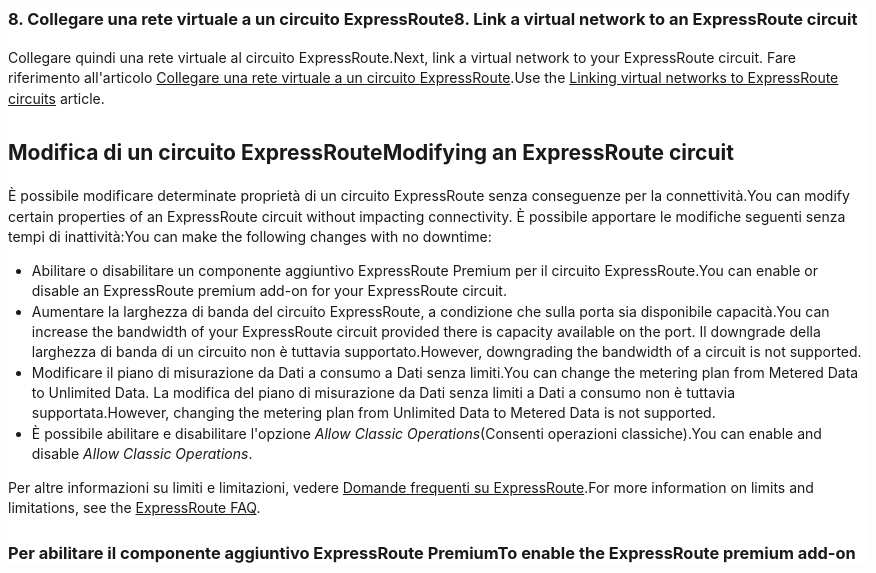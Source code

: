 ### <a name="8-link-a-virtual-network-to-an-expressroute-circuit"></a><span data-ttu-id="c2c71-169">8. Collegare una rete virtuale a un circuito ExpressRoute</span><span class="sxs-lookup"><span data-stu-id="c2c71-169">8. Link a virtual network to an ExpressRoute circuit</span></span>

<span data-ttu-id="c2c71-170">Collegare quindi una rete virtuale al circuito ExpressRoute.</span><span class="sxs-lookup"><span data-stu-id="c2c71-170">Next, link a virtual network to your ExpressRoute circuit.</span></span> <span data-ttu-id="c2c71-171">Fare riferimento all'articolo [Collegare una rete virtuale a un circuito ExpressRoute](howto-linkvnet-cli.md).</span><span class="sxs-lookup"><span data-stu-id="c2c71-171">Use the [Linking virtual networks to ExpressRoute circuits](howto-linkvnet-cli.md) article.</span></span>

## <span data-ttu-id="c2c71-172"><a name="modify"></a>Modifica di un circuito ExpressRoute</span><span class="sxs-lookup"><span data-stu-id="c2c71-172"><a name="modify"></a>Modifying an ExpressRoute circuit</span></span>

<span data-ttu-id="c2c71-173">È possibile modificare determinate proprietà di un circuito ExpressRoute senza conseguenze per la connettività.</span><span class="sxs-lookup"><span data-stu-id="c2c71-173">You can modify certain properties of an ExpressRoute circuit without impacting connectivity.</span></span> <span data-ttu-id="c2c71-174">È possibile apportare le modifiche seguenti senza tempi di inattività:</span><span class="sxs-lookup"><span data-stu-id="c2c71-174">You can make the following changes with no downtime:</span></span>

* <span data-ttu-id="c2c71-175">Abilitare o disabilitare un componente aggiuntivo ExpressRoute Premium per il circuito ExpressRoute.</span><span class="sxs-lookup"><span data-stu-id="c2c71-175">You can enable or disable an ExpressRoute premium add-on for your ExpressRoute circuit.</span></span>
* <span data-ttu-id="c2c71-176">Aumentare la larghezza di banda del circuito ExpressRoute, a condizione che sulla porta sia disponibile capacità.</span><span class="sxs-lookup"><span data-stu-id="c2c71-176">You can increase the bandwidth of your ExpressRoute circuit provided there is capacity available on the port.</span></span> <span data-ttu-id="c2c71-177">Il downgrade della larghezza di banda di un circuito non è tuttavia supportato.</span><span class="sxs-lookup"><span data-stu-id="c2c71-177">However, downgrading the bandwidth of a circuit is not supported.</span></span> 
* <span data-ttu-id="c2c71-178">Modificare il piano di misurazione da Dati a consumo a Dati senza limiti.</span><span class="sxs-lookup"><span data-stu-id="c2c71-178">You can change the metering plan from Metered Data to Unlimited Data.</span></span> <span data-ttu-id="c2c71-179">La modifica del piano di misurazione da Dati senza limiti a Dati a consumo non è tuttavia supportata.</span><span class="sxs-lookup"><span data-stu-id="c2c71-179">However, changing the metering plan from Unlimited Data to Metered Data is not supported.</span></span>
* <span data-ttu-id="c2c71-180">È possibile abilitare e disabilitare l'opzione *Allow Classic Operations*(Consenti operazioni classiche).</span><span class="sxs-lookup"><span data-stu-id="c2c71-180">You can enable and disable *Allow Classic Operations*.</span></span>

<span data-ttu-id="c2c71-181">Per altre informazioni su limiti e limitazioni, vedere [Domande frequenti su ExpressRoute](expressroute-faqs.md).</span><span class="sxs-lookup"><span data-stu-id="c2c71-181">For more information on limits and limitations, see the [ExpressRoute FAQ](expressroute-faqs.md).</span></span>

### <a name="to-enable-the-expressroute-premium-add-on"></a><span data-ttu-id="c2c71-182">Per abilitare il componente aggiuntivo ExpressRoute Premium</span><span class="sxs-lookup"><span data-stu-id="c2c71-182">To enable the ExpressRoute premium add-on</span></span>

********

## EXERCISE DETAILS
Once you reach the line that contains "Data is not supported.</span></span>", print it and every line after it exactly as written, stopping at the last line of the records and adding nothing.

## RESPONSE TO THE EXERCISE
* <span data-ttu-id="c2c71-178">Modificare il piano di misurazione da Dati a consumo a Dati senza limiti.</span><span class="sxs-lookup"><span data-stu-id="c2c71-178">You can change the metering plan from Metered Data to Unlimited Data.</span></span> <span data-ttu-id="c2c71-179">La modifica del piano di misurazione da Dati senza limiti a Dati a consumo non è tuttavia supportata.</span><span class="sxs-lookup"><span data-stu-id="c2c71-179">However, changing the metering plan from Unlimited Data to Metered Data is not supported.</span></span>
* <span data-ttu-id="c2c71-180">È possibile abilitare e disabilitare l'opzione *Allow Classic Operations*(Consenti operazioni classiche).</span><span class="sxs-lookup"><span data-stu-id="c2c71-180">You can enable and disable *Allow Classic Operations*.</span></span>

<span data-ttu-id="c2c71-181">Per altre informazioni su limiti e limitazioni, vedere [Domande frequenti su ExpressRoute](expressroute-faqs.md).</span><span class="sxs-lookup"><span data-stu-id="c2c71-181">For more information on limits and limitations, see the [ExpressRoute FAQ](expressroute-faqs.md).</span></span>

### <a name="to-enable-the-expressroute-premium-add-on"></a><span data-ttu-id="c2c71-182">Per abilitare il componente aggiuntivo ExpressRoute Premium</span><span class="sxs-lookup"><span data-stu-id="c2c71-182">To enable the ExpressRoute premium add-on</span></span>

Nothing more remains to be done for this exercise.